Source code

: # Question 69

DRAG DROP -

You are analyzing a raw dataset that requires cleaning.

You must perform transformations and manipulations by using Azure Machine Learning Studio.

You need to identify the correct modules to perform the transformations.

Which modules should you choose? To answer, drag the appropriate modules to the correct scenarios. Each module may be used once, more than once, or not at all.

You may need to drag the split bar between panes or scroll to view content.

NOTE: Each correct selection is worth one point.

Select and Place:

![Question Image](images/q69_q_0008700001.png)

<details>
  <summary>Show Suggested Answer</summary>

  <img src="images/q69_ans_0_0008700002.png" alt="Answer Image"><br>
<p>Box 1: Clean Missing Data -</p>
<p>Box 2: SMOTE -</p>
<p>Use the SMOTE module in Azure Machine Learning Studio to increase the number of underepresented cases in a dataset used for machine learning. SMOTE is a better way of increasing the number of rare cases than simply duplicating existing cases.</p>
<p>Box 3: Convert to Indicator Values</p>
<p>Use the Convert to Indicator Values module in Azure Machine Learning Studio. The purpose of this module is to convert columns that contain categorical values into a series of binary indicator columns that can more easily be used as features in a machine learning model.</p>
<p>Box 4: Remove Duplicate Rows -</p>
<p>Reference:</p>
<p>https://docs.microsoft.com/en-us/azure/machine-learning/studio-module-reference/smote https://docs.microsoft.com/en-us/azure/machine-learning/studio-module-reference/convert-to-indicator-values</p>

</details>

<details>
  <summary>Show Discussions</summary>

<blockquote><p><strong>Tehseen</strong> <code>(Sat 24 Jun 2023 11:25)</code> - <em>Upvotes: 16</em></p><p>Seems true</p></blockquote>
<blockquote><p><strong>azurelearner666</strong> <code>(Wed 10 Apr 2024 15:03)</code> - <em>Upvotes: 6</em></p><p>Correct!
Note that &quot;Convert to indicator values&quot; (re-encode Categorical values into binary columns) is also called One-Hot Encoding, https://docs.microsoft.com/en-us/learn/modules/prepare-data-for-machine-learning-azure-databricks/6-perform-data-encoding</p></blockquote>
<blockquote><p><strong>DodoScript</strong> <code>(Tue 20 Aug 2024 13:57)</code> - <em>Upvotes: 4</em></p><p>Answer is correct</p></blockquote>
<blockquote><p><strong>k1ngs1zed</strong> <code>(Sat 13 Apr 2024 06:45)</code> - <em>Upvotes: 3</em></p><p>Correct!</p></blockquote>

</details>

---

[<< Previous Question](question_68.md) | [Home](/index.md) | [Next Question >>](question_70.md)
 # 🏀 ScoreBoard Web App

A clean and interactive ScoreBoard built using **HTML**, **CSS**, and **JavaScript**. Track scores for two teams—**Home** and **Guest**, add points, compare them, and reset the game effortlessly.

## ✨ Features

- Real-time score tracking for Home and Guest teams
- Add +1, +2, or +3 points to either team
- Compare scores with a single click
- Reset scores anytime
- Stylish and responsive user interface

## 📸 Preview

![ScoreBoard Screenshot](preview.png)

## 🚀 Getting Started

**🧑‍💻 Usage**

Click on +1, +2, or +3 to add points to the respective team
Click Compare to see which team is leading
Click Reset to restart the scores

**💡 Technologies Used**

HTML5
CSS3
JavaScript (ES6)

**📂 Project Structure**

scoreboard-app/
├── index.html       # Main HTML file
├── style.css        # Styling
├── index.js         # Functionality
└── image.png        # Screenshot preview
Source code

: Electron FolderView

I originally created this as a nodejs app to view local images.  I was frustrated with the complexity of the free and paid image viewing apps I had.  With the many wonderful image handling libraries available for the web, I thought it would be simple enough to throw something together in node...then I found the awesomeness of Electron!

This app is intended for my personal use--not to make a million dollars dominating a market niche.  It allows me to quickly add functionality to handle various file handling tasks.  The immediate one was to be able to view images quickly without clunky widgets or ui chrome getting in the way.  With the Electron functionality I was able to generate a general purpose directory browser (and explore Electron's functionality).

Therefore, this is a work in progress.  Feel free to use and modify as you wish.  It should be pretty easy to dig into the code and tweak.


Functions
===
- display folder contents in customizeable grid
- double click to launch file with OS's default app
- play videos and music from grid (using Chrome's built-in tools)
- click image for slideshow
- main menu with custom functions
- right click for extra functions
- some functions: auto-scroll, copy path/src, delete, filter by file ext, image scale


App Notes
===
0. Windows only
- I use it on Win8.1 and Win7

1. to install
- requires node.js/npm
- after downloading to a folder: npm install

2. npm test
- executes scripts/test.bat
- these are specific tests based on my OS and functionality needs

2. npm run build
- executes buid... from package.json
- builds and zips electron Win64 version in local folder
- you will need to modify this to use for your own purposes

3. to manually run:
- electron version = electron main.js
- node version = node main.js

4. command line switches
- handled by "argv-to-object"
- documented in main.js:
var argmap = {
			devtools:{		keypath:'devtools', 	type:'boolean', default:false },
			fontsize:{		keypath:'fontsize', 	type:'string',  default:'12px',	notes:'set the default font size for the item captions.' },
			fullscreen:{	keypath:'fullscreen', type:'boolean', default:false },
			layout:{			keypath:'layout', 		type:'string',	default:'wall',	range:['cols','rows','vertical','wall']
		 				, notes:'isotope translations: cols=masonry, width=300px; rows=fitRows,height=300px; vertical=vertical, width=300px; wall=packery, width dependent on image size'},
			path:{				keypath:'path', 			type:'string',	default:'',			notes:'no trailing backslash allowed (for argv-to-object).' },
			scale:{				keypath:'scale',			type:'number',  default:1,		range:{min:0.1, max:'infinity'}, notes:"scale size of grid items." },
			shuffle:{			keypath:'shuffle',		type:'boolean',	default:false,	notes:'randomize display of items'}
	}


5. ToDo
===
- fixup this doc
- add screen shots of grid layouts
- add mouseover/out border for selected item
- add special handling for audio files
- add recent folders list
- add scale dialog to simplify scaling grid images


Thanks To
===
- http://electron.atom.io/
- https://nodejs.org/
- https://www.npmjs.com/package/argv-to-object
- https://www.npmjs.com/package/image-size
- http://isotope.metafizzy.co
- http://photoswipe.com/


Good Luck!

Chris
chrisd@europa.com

────────────────────────────────────────

● WHAT THE TASK REQUIRES: Only one stretch of the entries above is wanted: the lines from the one containing "Main HTML file" through the one containing "I originally created". Please reproduce it exactly.

● ANSWER TO THE EXERCISE:
├── index.html       # Main HTML file
├── style.css        # Styling
├── index.js         # Functionality
└── image.png        # Screenshot preview
Source code

: Electron FolderView

I originally created this as a nodejs app to view local images.  I was frustrated with the complexity of the free and paid image viewing apps I had.  With the many wonderful image handling libraries available for the web, I thought it would be simple enough to throw something together in node...then I found the awesomeness of Electron!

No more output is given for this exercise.